(Beginning of RECORDS TO USE)

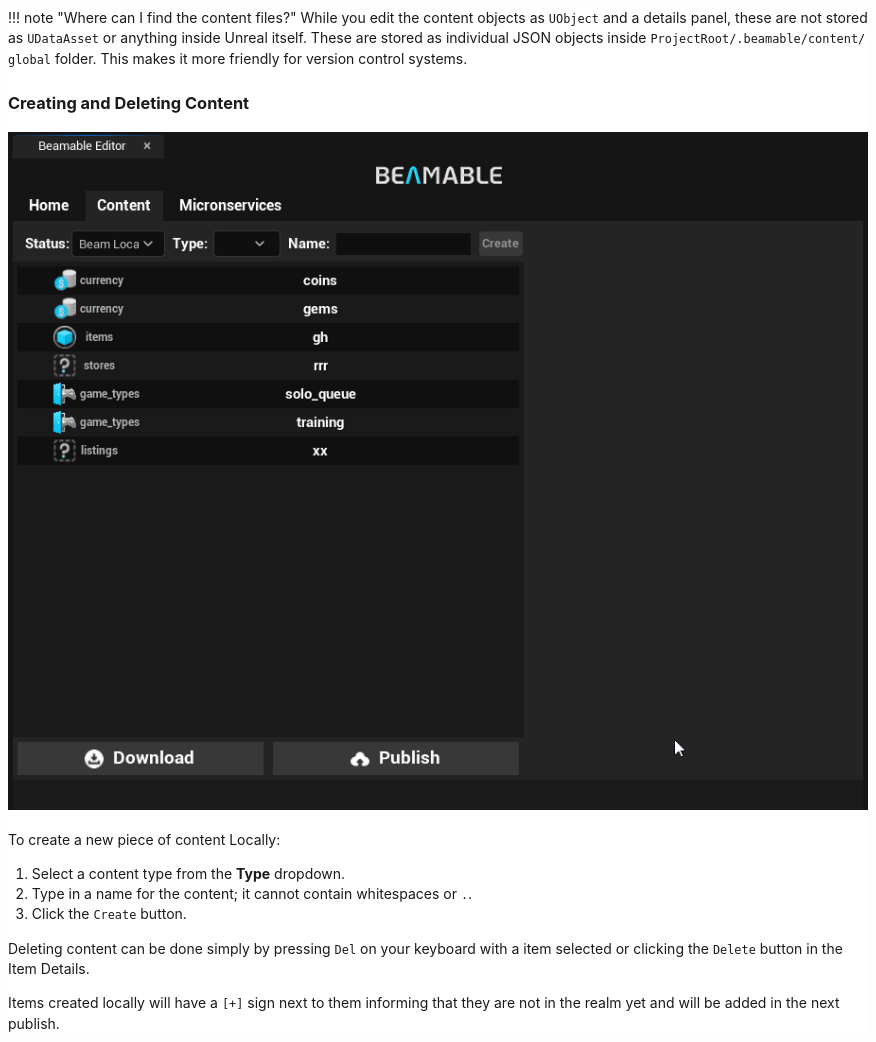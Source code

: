 !!! note "Where can I find the content files?"
	While you edit the content objects as `UObject` and a details panel, these are not stored as `UDataAsset` or anything inside Unreal itself. These are stored as individual JSON objects inside `ProjectRoot/.beamable/content/global` folder. This makes it more friendly for version control systems.

### Creating and Deleting Content

![content-add-content.gif](../../media/imgs/content-add-content.gif)

To create a new piece of content Locally:

1. Select a content type from the **Type** dropdown.
2. Type in a name for the content; it cannot contain whitespaces or `.`.
3. Click the `Create` button.

Deleting content can be done simply by pressing `Del` on your keyboard with a item selected or clicking the `Delete` button in the Item Details.

Items created locally will have a `[+]` sign next to them informing that they are not in the realm yet and will be added in the next publish.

(End of RECORDS TO USE)

WHAT TO DO
Leave the pictures out, and restate exactly the lines from the start of the records through the one that contains "3. Click the".

RESPONSE
Source code

: !!! note "Where can I find the content files?"
	While you edit the content objects as `UObject` and a details panel, these are not stored as `UDataAsset` or anything inside Unreal itself. These are stored as individual JSON objects inside `ProjectRoot/.beamable/content/global` folder. This makes it more friendly for version control systems.

### Creating and Deleting Content

![content-add-content.gif](../../media/imgs/content-add-content.gif)

To create a new piece of content Locally:

1. Select a content type from the **Type** dropdown.
2. Type in a name for the content; it cannot contain whitespaces or `.`.
3. Click the `Create` button.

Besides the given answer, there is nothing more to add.